* Exercise prompt
Reproduce all entries verbatim, with nothing added or dropped.

Records from a data source:
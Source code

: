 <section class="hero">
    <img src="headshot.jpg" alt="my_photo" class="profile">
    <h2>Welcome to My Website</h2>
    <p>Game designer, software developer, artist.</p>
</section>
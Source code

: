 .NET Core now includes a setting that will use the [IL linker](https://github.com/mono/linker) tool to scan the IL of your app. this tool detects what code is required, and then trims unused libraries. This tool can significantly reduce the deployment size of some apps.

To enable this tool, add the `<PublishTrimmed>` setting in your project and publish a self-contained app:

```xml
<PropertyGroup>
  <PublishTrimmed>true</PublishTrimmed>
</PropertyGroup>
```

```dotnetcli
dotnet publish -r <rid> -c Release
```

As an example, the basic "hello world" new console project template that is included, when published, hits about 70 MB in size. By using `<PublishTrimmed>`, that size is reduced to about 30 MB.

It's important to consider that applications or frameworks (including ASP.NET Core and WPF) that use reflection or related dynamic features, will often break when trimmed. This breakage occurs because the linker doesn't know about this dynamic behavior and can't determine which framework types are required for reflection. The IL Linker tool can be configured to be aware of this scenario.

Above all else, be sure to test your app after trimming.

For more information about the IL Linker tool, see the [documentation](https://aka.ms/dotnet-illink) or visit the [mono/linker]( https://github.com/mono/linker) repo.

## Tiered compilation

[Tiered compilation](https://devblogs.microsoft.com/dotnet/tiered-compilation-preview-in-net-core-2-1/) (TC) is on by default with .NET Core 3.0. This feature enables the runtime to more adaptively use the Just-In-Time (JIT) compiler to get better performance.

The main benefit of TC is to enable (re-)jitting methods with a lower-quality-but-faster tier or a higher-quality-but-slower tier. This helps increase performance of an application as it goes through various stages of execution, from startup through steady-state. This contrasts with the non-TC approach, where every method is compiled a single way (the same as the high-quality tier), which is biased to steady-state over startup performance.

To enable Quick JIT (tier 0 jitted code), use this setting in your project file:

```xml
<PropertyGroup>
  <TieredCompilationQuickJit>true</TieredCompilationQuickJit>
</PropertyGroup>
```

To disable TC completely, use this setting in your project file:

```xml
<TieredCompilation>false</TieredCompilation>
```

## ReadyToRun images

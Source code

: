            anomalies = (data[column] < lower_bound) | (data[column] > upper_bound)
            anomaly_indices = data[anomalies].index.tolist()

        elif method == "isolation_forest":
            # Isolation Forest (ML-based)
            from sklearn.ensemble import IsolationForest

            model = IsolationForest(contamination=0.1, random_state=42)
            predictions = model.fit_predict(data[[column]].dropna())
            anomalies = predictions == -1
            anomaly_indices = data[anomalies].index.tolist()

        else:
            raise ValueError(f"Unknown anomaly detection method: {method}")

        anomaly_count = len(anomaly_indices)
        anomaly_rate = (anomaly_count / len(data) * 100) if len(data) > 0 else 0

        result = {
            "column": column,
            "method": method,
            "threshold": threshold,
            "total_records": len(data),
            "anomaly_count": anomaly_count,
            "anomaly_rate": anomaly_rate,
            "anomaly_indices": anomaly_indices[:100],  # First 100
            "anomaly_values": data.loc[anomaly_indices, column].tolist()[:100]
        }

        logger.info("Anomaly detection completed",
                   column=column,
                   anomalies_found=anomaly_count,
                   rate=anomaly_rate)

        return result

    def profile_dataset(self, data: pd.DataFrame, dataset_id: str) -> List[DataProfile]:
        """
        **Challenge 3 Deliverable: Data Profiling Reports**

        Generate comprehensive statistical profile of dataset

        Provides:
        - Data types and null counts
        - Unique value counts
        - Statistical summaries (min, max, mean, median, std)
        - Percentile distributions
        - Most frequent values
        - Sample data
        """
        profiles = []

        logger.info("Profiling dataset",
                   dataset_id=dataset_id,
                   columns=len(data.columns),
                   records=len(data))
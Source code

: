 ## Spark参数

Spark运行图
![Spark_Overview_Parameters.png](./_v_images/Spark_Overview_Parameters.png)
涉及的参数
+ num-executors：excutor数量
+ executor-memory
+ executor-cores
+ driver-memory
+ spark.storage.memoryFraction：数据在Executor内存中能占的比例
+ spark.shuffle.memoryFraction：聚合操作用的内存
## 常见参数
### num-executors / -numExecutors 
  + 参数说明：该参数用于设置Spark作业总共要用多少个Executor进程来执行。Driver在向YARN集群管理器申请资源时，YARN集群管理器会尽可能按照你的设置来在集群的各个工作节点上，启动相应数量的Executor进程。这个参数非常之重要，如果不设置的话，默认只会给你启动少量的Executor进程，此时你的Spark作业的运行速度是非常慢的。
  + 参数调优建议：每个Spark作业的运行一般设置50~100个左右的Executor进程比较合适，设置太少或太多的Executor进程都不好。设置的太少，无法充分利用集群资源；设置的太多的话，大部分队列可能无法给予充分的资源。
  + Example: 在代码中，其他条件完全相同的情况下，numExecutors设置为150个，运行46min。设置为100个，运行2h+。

* Task result
Source code

: <section class="hero">
    <img src="headshot.jpg" alt="my_photo" class="profile">
    <h2>Welcome to My Website</h2>
    <p>Game designer, software developer, artist.</p>
</section>
Source code

: .NET Core now includes a setting that will use the [IL linker](https://github.com/mono/linker) tool to scan the IL of your app. this tool detects what code is required, and then trims unused libraries. This tool can significantly reduce the deployment size of some apps.

To enable this tool, add the `<PublishTrimmed>` setting in your project and publish a self-contained app:

```xml
<PropertyGroup>
  <PublishTrimmed>true</PublishTrimmed>
</PropertyGroup>
```

```dotnetcli
dotnet publish -r <rid> -c Release
```

As an example, the basic "hello world" new console project template that is included, when published, hits about 70 MB in size. By using `<PublishTrimmed>`, that size is reduced to about 30 MB.

It's important to consider that applications or frameworks (including ASP.NET Core and WPF) that use reflection or related dynamic features, will often break when trimmed. This breakage occurs because the linker doesn't know about this dynamic behavior and can't determine which framework types are required for reflection. The IL Linker tool can be configured to be aware of this scenario.

Above all else, be sure to test your app after trimming.

For more information about the IL Linker tool, see the [documentation](https://aka.ms/dotnet-illink) or visit the [mono/linker]( https://github.com/mono/linker) repo.

## Tiered compilation

[Tiered compilation](https://devblogs.microsoft.com/dotnet/tiered-compilation-preview-in-net-core-2-1/) (TC) is on by default with .NET Core 3.0. This feature enables the runtime to more adaptively use the Just-In-Time (JIT) compiler to get better performance.

The main benefit of TC is to enable (re-)jitting methods with a lower-quality-but-faster tier or a higher-quality-but-slower tier. This helps increase performance of an application as it goes through various stages of execution, from startup through steady-state. This contrasts with the non-TC approach, where every method is compiled a single way (the same as the high-quality tier), which is biased to steady-state over startup performance.

To enable Quick JIT (tier 0 jitted code), use this setting in your project file:

```xml
<PropertyGroup>
  <TieredCompilationQuickJit>true</TieredCompilationQuickJit>
</PropertyGroup>
```

To disable TC completely, use this setting in your project file:

```xml
<TieredCompilation>false</TieredCompilation>
```

## ReadyToRun images

Source code

:            anomalies = (data[column] < lower_bound) | (data[column] > upper_bound)
            anomaly_indices = data[anomalies].index.tolist()

        elif method == "isolation_forest":
            # Isolation Forest (ML-based)
            from sklearn.ensemble import IsolationForest

            model = IsolationForest(contamination=0.1, random_state=42)
            predictions = model.fit_predict(data[[column]].dropna())
            anomalies = predictions == -1
            anomaly_indices = data[anomalies].index.tolist()

        else:
            raise ValueError(f"Unknown anomaly detection method: {method}")

        anomaly_count = len(anomaly_indices)
        anomaly_rate = (anomaly_count / len(data) * 100) if len(data) > 0 else 0

        result = {
            "column": column,
            "method": method,
            "threshold": threshold,
            "total_records": len(data),
            "anomaly_count": anomaly_count,
            "anomaly_rate": anomaly_rate,
            "anomaly_indices": anomaly_indices[:100],  # First 100
            "anomaly_values": data.loc[anomaly_indices, column].tolist()[:100]
        }

        logger.info("Anomaly detection completed",
                   column=column,
                   anomalies_found=anomaly_count,
                   rate=anomaly_rate)

        return result

    def profile_dataset(self, data: pd.DataFrame, dataset_id: str) -> List[DataProfile]:
        """
        **Challenge 3 Deliverable: Data Profiling Reports**

        Generate comprehensive statistical profile of dataset

        Provides:
        - Data types and null counts
        - Unique value counts
        - Statistical summaries (min, max, mean, median, std)
        - Percentile distributions
        - Most frequent values
        - Sample data
        """
        profiles = []

        logger.info("Profiling dataset",
                   dataset_id=dataset_id,
                   columns=len(data.columns),
                   records=len(data))
Source code

: ## Spark参数

Spark运行图
![Spark_Overview_Parameters.png](./_v_images/Spark_Overview_Parameters.png)
涉及的参数
+ num-executors：excutor数量
+ executor-memory
+ executor-cores
+ driver-memory
+ spark.storage.memoryFraction：数据在Executor内存中能占的比例
+ spark.shuffle.memoryFraction：聚合操作用的内存
## 常见参数
### num-executors / -numExecutors 
  + 参数说明：该参数用于设置Spark作业总共要用多少个Executor进程来执行。Driver在向YARN集群管理器申请资源时，YARN集群管理器会尽可能按照你的设置来在集群的各个工作节点上，启动相应数量的Executor进程。这个参数非常之重要，如果不设置的话，默认只会给你启动少量的Executor进程，此时你的Spark作业的运行速度是非常慢的。
  + 参数调优建议：每个Spark作业的运行一般设置50~100个左右的Executor进程比较合适，设置太少或太多的Executor进程都不好。设置的太少，无法充分利用集群资源；设置的太多的话，大部分队列可能无法给予充分的资源。
  + Example: 在代码中，其他条件完全相同的情况下，numExecutors设置为150个，运行46min。设置为100个，运行2h+。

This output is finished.